:: Provided data
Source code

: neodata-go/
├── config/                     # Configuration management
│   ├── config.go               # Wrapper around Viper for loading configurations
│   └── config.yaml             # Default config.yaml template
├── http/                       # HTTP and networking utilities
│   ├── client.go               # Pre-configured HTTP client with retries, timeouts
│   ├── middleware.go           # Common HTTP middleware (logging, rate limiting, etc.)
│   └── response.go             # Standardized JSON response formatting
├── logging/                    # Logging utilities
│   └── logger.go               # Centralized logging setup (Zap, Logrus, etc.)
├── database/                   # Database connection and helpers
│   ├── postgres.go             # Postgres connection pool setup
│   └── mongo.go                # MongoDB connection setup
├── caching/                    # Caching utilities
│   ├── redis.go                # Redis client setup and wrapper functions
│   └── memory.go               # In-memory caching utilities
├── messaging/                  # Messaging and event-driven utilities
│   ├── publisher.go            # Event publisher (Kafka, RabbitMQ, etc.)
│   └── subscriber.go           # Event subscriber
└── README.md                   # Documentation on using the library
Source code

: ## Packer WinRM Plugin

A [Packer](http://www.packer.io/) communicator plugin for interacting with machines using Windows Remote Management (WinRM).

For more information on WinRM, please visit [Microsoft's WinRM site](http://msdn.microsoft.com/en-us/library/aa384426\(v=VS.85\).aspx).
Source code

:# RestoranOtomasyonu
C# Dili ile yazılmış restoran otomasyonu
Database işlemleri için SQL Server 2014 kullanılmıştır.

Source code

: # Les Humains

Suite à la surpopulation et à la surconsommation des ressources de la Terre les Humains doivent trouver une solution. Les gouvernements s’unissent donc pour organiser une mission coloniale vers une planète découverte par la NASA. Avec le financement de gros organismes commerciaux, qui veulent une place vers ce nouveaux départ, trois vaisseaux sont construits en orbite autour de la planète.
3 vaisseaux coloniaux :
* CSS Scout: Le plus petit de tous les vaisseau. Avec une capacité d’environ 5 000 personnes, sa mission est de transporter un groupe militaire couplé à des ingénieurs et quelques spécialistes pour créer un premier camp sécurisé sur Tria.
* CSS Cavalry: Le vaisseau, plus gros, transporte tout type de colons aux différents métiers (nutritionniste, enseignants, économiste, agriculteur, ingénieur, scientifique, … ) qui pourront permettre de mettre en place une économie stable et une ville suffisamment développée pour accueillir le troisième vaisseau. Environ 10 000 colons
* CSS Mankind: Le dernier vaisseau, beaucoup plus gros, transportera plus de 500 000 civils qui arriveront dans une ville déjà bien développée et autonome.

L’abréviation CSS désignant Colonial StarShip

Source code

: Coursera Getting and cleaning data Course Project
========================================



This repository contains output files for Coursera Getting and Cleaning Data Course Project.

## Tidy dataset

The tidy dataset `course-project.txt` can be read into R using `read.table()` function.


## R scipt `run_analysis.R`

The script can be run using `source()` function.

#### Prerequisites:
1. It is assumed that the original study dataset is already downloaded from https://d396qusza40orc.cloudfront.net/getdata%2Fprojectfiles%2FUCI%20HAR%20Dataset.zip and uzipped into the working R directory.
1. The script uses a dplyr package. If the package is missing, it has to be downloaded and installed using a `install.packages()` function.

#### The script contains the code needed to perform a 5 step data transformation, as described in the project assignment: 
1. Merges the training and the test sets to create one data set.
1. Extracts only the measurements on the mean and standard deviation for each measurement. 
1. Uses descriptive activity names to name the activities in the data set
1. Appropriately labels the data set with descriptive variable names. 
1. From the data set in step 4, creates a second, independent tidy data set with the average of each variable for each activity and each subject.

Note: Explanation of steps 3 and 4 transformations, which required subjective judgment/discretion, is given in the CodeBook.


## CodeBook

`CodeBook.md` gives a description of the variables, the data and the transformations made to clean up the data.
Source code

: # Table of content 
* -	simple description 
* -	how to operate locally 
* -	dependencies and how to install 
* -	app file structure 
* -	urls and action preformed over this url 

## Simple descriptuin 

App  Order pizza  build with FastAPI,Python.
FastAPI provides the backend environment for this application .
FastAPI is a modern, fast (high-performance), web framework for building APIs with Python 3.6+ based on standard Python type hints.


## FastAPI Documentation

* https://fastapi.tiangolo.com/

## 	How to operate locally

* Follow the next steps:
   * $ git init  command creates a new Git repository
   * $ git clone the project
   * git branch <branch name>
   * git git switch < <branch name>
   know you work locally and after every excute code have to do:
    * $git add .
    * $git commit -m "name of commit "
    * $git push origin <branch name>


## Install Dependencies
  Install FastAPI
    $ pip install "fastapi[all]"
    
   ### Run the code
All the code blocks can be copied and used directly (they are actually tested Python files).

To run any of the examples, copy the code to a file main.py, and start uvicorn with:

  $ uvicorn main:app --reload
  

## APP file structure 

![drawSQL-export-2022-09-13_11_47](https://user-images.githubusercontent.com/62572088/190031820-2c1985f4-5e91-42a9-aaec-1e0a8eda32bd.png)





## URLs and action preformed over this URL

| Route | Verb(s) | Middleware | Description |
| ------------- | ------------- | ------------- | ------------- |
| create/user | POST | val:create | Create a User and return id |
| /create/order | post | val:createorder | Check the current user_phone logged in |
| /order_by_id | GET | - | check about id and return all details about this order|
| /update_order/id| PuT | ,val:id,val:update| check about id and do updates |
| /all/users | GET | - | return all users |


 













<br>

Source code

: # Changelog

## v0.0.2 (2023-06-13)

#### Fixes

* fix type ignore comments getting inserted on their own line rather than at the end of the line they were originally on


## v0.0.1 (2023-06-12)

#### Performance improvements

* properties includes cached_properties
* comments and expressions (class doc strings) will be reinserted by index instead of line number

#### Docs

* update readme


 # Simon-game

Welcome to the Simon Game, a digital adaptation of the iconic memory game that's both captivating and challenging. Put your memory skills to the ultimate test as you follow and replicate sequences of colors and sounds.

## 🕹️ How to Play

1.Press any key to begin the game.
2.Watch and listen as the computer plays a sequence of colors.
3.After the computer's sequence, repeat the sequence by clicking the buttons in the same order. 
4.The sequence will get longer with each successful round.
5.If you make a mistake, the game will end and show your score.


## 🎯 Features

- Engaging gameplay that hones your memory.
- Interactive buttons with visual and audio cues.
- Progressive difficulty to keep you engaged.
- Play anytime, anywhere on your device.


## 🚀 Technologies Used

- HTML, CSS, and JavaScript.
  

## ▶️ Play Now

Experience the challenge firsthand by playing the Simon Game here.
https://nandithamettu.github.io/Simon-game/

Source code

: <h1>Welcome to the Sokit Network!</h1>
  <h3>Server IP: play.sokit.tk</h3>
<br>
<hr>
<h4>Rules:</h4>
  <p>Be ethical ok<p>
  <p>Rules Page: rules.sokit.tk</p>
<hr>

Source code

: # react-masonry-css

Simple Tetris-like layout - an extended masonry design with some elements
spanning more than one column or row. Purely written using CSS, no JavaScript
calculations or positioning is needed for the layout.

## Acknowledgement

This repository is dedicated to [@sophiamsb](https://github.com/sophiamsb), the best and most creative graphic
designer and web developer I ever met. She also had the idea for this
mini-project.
::::
### Work task
Scan the lines above for "https", then copy every one that has it.

### Problem solution
1. It is assumed that the original study dataset is already downloaded from https://d396qusza40orc.cloudfront.net/getdata%2Fprojectfiles%2FUCI%20HAR%20Dataset.zip and uzipped into the working R directory.
* https://fastapi.tiangolo.com/
![drawSQL-export-2022-09-13_11_47](https://user-images.githubusercontent.com/62572088/190031820-2c1985f4-5e91-42a9-aaec-1e0a8eda32bd.png)
https://nandithamettu.github.io/Simon-game/
This repository is dedicated to [@sophiamsb](https://github.com/sophiamsb), the best and most creative graphic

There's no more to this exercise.